**Task**
Output should begin at the line holding "### [Convert CF2 to XLSX" and end at the last line of the entries; print those lines verbatim and no others.

+++++

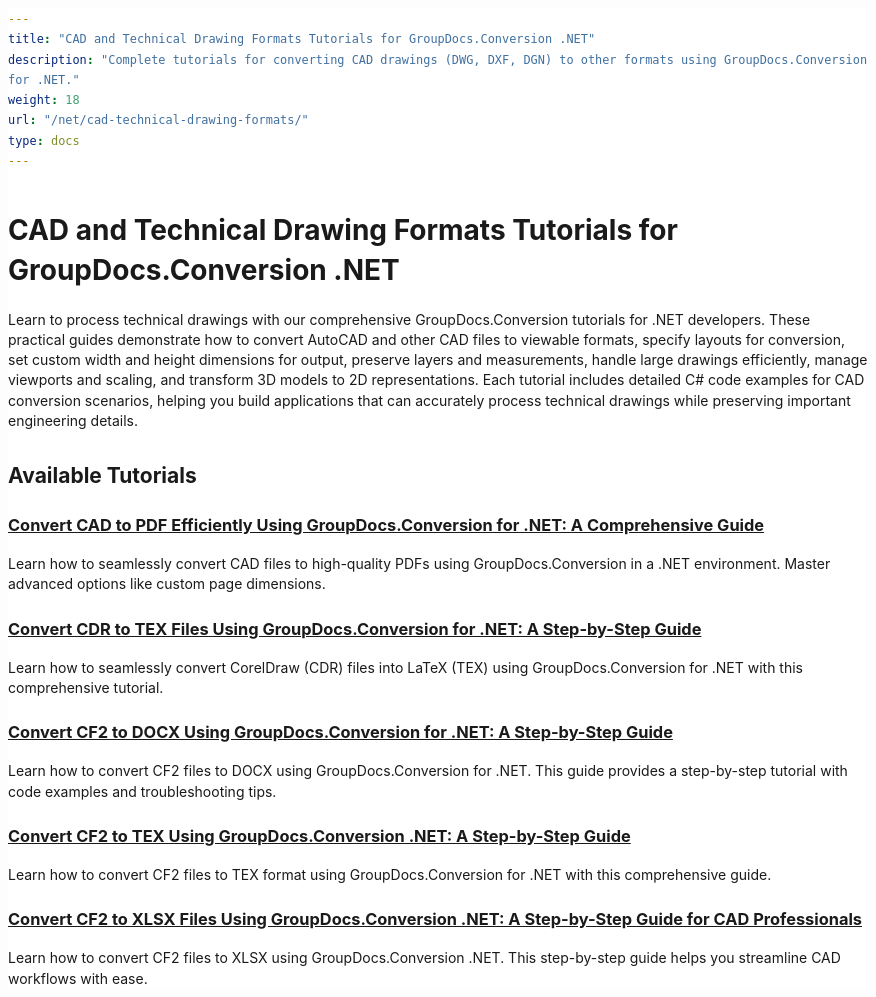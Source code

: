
 ```yaml
---
title: "CAD and Technical Drawing Formats Tutorials for GroupDocs.Conversion .NET"
description: "Complete tutorials for converting CAD drawings (DWG, DXF, DGN) to other formats using GroupDocs.Conversion for .NET."
weight: 18
url: "/net/cad-technical-drawing-formats/"
type: docs
---
```

# CAD and Technical Drawing Formats Tutorials for GroupDocs.Conversion .NET

Learn to process technical drawings with our comprehensive GroupDocs.Conversion tutorials for .NET developers. These practical guides demonstrate how to convert AutoCAD and other CAD files to viewable formats, specify layouts for conversion, set custom width and height dimensions for output, preserve layers and measurements, handle large drawings efficiently, manage viewports and scaling, and transform 3D models to 2D representations. Each tutorial includes detailed C# code examples for CAD conversion scenarios, helping you build applications that can accurately process technical drawings while preserving important engineering details.

## Available Tutorials

### [Convert CAD to PDF Efficiently Using GroupDocs.Conversion for .NET&#58; A Comprehensive Guide](./convert-cad-to-pdf-groupdocs-net/)
Learn how to seamlessly convert CAD files to high-quality PDFs using GroupDocs.Conversion in a .NET environment. Master advanced options like custom page dimensions.

### [Convert CDR to TEX Files Using GroupDocs.Conversion for .NET&#58; A Step-by-Step Guide](./convert-cdr-to-tex-groupdocs-conversion-net/)
Learn how to seamlessly convert CorelDraw (CDR) files into LaTeX (TEX) using GroupDocs.Conversion for .NET with this comprehensive tutorial.

### [Convert CF2 to DOCX Using GroupDocs.Conversion for .NET&#58; A Step-by-Step Guide](./convert-cf2-to-docx-groupdocs-dotnet/)
Learn how to convert CF2 files to DOCX using GroupDocs.Conversion for .NET. This guide provides a step-by-step tutorial with code examples and troubleshooting tips.

### [Convert CF2 to TEX Using GroupDocs.Conversion .NET&#58; A Step-by-Step Guide](./convert-cf2-to-tex-groupdocs-conversion-net-guide/)
Learn how to convert CF2 files to TEX format using GroupDocs.Conversion for .NET with this comprehensive guide.

### [Convert CF2 to XLSX Files Using GroupDocs.Conversion .NET&#58; A Step-by-Step Guide for CAD Professionals](./convert-cf2-to-xlsx-groupdocs-net/)
Learn how to convert CF2 files to XLSX using GroupDocs.Conversion .NET. This step-by-step guide helps you streamline CAD workflows with ease.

+++++

**Your solution**
### [Convert CF2 to XLSX Files Using GroupDocs.Conversion .NET&#58; A Step-by-Step Guide for CAD Professionals](./convert-cf2-to-xlsx-groupdocs-net/)
Learn how to convert CF2 files to XLSX using GroupDocs.Conversion .NET. This step-by-step guide helps you streamline CAD workflows with ease.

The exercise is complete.